Something like “Foreign ministers of Italy, France set to meet blablabla”. There’s just two parties being mentioned and yet no “and”. Makes me do a double take every time.
Asking because that’s not a thing in German and I’ve only started noticing it recently but since then I’ve seen it a lot.
IndieSpren@lemmy.blahaj.zone 1 day ago
It’s a thing that comes from the era of printed newspapers. Every word took up valuable space and cost a lot of ink when printed on millions of papers.

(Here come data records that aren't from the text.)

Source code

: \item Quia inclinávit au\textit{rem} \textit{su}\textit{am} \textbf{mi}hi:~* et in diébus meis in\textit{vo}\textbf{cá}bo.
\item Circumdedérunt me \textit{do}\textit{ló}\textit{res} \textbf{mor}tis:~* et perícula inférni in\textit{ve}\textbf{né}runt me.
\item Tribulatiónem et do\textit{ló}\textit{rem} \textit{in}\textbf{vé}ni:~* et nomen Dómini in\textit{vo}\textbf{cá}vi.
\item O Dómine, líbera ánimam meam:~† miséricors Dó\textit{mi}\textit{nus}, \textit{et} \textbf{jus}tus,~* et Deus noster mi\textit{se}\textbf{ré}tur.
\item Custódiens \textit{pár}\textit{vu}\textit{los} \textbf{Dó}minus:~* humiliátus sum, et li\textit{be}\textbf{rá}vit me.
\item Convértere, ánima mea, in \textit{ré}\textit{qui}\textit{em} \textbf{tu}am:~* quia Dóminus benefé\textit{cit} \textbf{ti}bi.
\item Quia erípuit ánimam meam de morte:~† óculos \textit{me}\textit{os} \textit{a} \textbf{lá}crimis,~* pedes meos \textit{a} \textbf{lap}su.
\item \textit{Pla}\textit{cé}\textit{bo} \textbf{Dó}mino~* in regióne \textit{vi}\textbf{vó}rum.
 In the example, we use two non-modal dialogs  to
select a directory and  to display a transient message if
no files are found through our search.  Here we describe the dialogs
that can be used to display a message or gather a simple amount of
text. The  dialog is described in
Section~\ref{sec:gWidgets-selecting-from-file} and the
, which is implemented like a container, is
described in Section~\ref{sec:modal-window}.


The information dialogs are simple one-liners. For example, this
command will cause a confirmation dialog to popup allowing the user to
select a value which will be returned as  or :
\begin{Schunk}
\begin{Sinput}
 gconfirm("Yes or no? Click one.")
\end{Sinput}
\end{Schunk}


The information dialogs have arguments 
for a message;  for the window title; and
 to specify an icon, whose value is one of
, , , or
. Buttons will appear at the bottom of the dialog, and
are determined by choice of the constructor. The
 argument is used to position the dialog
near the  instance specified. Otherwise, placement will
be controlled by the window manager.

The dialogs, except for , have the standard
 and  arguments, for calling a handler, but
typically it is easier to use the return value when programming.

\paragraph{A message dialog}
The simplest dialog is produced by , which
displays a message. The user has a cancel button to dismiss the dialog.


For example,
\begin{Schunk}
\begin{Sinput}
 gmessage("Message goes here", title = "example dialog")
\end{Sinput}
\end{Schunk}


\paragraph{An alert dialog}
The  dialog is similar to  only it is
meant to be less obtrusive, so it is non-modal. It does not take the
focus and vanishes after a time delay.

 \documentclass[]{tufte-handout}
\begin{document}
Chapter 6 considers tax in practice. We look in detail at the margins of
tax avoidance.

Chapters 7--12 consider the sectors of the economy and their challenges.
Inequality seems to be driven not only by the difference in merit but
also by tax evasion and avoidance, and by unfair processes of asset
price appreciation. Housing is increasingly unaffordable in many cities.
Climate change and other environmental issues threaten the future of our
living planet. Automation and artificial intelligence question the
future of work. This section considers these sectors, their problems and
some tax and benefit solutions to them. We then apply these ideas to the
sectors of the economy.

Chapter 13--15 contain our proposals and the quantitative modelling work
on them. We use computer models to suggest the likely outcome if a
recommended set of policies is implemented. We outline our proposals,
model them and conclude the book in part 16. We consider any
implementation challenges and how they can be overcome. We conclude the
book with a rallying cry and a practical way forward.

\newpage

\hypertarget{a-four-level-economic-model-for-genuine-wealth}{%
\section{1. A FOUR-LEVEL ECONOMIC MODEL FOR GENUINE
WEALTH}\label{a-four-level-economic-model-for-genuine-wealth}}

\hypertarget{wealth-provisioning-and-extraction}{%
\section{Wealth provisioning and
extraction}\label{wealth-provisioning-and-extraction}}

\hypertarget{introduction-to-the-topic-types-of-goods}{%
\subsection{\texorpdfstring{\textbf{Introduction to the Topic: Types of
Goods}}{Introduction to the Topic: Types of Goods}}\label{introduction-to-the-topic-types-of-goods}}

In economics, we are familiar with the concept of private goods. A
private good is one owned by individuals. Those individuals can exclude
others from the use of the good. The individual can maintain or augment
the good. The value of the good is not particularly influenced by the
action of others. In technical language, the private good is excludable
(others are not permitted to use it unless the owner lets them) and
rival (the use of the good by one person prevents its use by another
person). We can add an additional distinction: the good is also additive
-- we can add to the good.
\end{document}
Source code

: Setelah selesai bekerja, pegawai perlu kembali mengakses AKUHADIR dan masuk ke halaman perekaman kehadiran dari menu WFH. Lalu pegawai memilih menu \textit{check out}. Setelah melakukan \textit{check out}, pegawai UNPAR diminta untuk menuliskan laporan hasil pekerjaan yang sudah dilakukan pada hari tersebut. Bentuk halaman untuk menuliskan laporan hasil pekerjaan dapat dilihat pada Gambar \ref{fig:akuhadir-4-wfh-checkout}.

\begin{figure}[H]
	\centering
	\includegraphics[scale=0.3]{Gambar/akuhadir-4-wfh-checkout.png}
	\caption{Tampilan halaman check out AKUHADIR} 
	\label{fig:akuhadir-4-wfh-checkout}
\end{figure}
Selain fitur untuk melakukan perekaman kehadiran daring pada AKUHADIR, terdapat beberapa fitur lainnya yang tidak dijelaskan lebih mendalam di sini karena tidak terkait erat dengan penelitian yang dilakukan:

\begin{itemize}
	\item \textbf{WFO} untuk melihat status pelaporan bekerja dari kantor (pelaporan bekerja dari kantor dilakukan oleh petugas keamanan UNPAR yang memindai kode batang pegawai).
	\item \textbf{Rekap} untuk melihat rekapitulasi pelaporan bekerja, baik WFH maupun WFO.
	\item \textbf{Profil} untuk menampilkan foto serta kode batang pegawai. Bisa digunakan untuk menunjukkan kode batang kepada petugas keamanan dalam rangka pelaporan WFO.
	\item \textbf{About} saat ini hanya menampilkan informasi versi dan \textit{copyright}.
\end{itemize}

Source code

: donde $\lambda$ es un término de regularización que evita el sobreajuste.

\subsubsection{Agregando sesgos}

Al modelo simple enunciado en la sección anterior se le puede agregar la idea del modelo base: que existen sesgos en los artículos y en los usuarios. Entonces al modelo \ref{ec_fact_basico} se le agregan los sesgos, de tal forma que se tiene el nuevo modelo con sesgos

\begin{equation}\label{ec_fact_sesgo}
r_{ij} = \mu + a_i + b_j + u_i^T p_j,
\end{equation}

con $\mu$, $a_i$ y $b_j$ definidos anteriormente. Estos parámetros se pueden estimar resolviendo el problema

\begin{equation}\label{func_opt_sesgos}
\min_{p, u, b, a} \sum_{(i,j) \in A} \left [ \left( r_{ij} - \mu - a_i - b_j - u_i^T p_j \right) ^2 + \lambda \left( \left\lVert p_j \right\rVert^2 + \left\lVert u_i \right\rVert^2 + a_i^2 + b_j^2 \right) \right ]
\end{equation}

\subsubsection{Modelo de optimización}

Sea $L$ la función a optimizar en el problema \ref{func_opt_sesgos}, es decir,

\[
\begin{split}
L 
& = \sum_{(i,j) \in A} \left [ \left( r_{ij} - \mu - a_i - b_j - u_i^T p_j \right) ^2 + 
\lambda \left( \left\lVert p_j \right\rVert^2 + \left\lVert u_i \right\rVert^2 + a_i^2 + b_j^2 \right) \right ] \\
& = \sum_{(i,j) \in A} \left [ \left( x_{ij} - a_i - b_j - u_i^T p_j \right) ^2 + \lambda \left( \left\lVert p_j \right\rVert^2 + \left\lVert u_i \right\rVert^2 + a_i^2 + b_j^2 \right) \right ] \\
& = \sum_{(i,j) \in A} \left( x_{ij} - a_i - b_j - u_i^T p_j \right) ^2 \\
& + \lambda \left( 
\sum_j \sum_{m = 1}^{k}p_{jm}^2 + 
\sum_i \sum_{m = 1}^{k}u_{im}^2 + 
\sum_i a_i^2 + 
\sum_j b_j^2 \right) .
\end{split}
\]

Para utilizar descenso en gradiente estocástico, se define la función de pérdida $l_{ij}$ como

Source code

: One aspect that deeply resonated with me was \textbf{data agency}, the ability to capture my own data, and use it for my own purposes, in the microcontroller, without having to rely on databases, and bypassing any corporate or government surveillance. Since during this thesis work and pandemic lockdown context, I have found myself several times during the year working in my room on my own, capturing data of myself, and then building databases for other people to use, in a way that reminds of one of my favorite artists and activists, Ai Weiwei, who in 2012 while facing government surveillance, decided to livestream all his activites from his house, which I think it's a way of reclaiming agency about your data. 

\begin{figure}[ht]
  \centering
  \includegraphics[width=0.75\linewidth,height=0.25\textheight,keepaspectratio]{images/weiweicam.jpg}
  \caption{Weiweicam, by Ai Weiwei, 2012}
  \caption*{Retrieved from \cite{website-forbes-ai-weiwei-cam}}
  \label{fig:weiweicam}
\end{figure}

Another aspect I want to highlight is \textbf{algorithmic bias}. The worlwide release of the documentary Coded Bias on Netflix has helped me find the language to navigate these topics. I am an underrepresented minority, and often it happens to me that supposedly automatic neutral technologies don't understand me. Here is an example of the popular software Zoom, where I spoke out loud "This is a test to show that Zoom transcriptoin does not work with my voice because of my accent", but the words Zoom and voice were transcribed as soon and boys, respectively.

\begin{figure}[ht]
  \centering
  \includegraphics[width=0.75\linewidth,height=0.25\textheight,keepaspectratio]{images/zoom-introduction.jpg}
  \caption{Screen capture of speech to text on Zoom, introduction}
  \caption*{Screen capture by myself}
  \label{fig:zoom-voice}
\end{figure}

Venus_Ziegenfalle@feddit.org 1 day ago
That’s interesting. Especially because like I said it’s not a thing in German. They used to use just an ampersand to be space efficient. I like those unique sorts of quirks. Reminds me of the “etaoin shrdlu” thing. Also no German equivalent.
Mouselemming@sh.itjust.works 1 day ago
Fewer letters might make room to use a larger type-size and still fit on one line. I don’t know, but maybe the comma only needed a half space, & the ampersand needed a whole?
I’m sure some meticulous German has calculated which letters are use most frequently, I wonder what “name” it would spell?
Serinus@lemmy.world 1 day ago
We know it primarily from context switching. It’s a thing very specific to headline-speak
Ironically when looking up “context switching” I got programming results. Apparently Wikipedia refers to the language thing as “code switching”.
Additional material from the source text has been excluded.